Multivariate Cox proportional hazards model was applied in the study.
This was a retrospective observational study in a single centre.
The sample size of patients selected was small.
NAR was measured only when patients first admitted to the intensive care unit.
Cardiogenic shock (CS), a lethal complication of cardiac emergencies, is traditionally thought to begin with depression of myocardial contractility, followed by intractable hypotension, coronary insufficiency and further loss of cardiac output, causing multiple organ failure and eventually death.1 2 For decades, the prevalence of CS has risen from 4.1% to 7.7% of all admissions to the intensive care unit (ICU),3 of which approximately 6.4%–40% mortality were reported despite intensive care.4 5 Hence, considering the high mortality of CS in ICU, finding effective and convenient prognostic biomarker may be beneficial to assist physicians to make medical decisions and identify patients at high risk.6–8
Inflammation plays an important role in the pathogenesis of CS.9 Among the inflammatory mediators, the neutrophil, well known as a marker of inflammation,10 has been widely studied regarding the development of various diseases, including CS. Serum albumin level was shown to be associated with cardiovascular mortality.11 12 Also, neutrophil or albumin has already been used in several clinical scoring systems. However, it is unclear whether the combination of neutrophils and albumin has a higher prognostic value. Neutrophil-to-albumin ratio (NAR), an integrated biomarker of neutrophils and albumin, is a cost-efficient and readily available biomarker which can be easily obtained from routine blood test. Recently, NAR has been used to evaluate the prognosis of cancer,13 14 but to the best of our knowledge, no study has explored the prognostic significance of NAR in patients with CS. Therefore, we performed a retrospective cohort study to identify the associations between NAR and mortality in patients with CS.
Material and methods
All data in our study were extracted from the Medical Information Mart for Intensive Care Database III V.1.4 (MIMIC-III V.1.4), a large, open, free and single-centred database including information from more than 50 000 adult patients admitted to various critical care units at Beth Israel Deaconess Medical Center (Boston, MA, USA) from 2001 to 2012.15 The setting and use of this database were approved by the institutional review boards of the Massachusetts Institute of Technology (Boston, MA) and Beth Israel Deaconess Medical Centre (Cambridge, MA). All personal information included in the database have been de-identified to safeguard privacy.
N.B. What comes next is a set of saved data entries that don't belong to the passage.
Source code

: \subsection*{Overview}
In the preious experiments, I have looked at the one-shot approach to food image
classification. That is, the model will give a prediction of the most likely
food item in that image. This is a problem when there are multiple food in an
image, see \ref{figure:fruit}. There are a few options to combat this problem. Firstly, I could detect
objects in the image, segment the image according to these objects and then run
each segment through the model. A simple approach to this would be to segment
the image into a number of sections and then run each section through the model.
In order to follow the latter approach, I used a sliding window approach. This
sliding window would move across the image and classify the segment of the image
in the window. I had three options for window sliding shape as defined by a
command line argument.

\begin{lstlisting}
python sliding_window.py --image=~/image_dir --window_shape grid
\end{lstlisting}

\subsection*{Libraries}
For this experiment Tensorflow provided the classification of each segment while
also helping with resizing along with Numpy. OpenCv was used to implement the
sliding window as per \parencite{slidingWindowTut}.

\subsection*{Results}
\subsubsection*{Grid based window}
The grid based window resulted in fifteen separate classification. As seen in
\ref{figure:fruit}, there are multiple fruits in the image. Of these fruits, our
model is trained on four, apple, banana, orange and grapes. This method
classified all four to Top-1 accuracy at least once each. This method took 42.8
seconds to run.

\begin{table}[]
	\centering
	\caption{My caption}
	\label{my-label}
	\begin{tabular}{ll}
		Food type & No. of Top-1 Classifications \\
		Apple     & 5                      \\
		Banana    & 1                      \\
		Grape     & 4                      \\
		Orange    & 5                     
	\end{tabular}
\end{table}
Population selection criteria
More than 50 000 ICU admissions to the MIMIC-III database were recorded, and only patients diagnosed with CS were extracted. Among these patients, we selected those who attained more than 16 years of age at first admission while remained in the hospital for more than 48 hours. Exclusion criteria were as follows: (1) patients diagnosed with haematologic neoplasms, including leukaemia, lymphoma, myelodysplastic syndrome, multiple myeloma and others; (2) more than 10% individual data were missing; (3) individual data values exceeded the mean±3 times the SD.
CS was determined according to the Ninth Revision of International Classification of Diseases, coded as R57.001. CS was defined that the systolic blood pressure (SBP) dropped below 90 mm Hg for more than 30 min or a need for catecholamine to maintain SBP above 90 mm Hg and also signs of end-organ hypoperfusion occurred (urine volume <30 mL/h, lactic acid >2.0 mmol/L, cold extremities or altered mental status).
Data were extracted through Structured Query Language (SQL)16 with MySQL tools from MIMIC-III. We extracted the baseline data within 24 hours at patients’ first admission, containing demographic parameters, basic vital signs, laboratory indicators and scoring systems.
Demographic parameters contained age, gender and ethnicity, while basic vital signs included SBP, diastolic blood pressure (DBP), mean blood pressure (MBP), heart rate, respiratory rate, temperature and percutaneous oxygen saturation (SPO2). The following laboratory indicators were extracted: neutrophils, albumin, white blood counts (WBC), haematocrit, haemoglobin, platelet count, serum bicarbonate, serum sodium, serum potassium, serum chloride, serum glucose, serum bilirubin, blood urea nitrogen (BUN), serum creatinine (SCr), partial thromboplastin time (PTT), prothrombin time (PT) and international normalised ratio (INR). We additionally extracted relevant comorbidities, like congestive heart failure (CHF), coronary heart disease (CHD), atrial fibrillation (AF), stroke, chronic obstructive pulmonary disease (COPD), pneumonia, acute respiratory distress syndrome and other diseases.
Severity-of-illness scores, including the Sequential Organ Failure Assessment (SOFA)17 score and the Simplified Acute Physiology Score II (SAPS II)18 were also calculated for every individual. These scores were assessed and calculated on the basis of published recommendations and accepted formulas.
The primary outcome was 90-day mortality and the secondary outcomes were 30-day mortality and 1-year mortality. Follow-up began when the patients first admitted to the ICU. The date of mortality was got from Social Security Death Index records.
Assessment of NAR
NAR was defined as the ratio of neutrophil percentage to serum albumin level. The indicators both came from the first measured data within 24 hours of ICU admission. Neutrophil percentage was analysed by the automatic flow cytometer, while albumin level was generated by biochemical analyser.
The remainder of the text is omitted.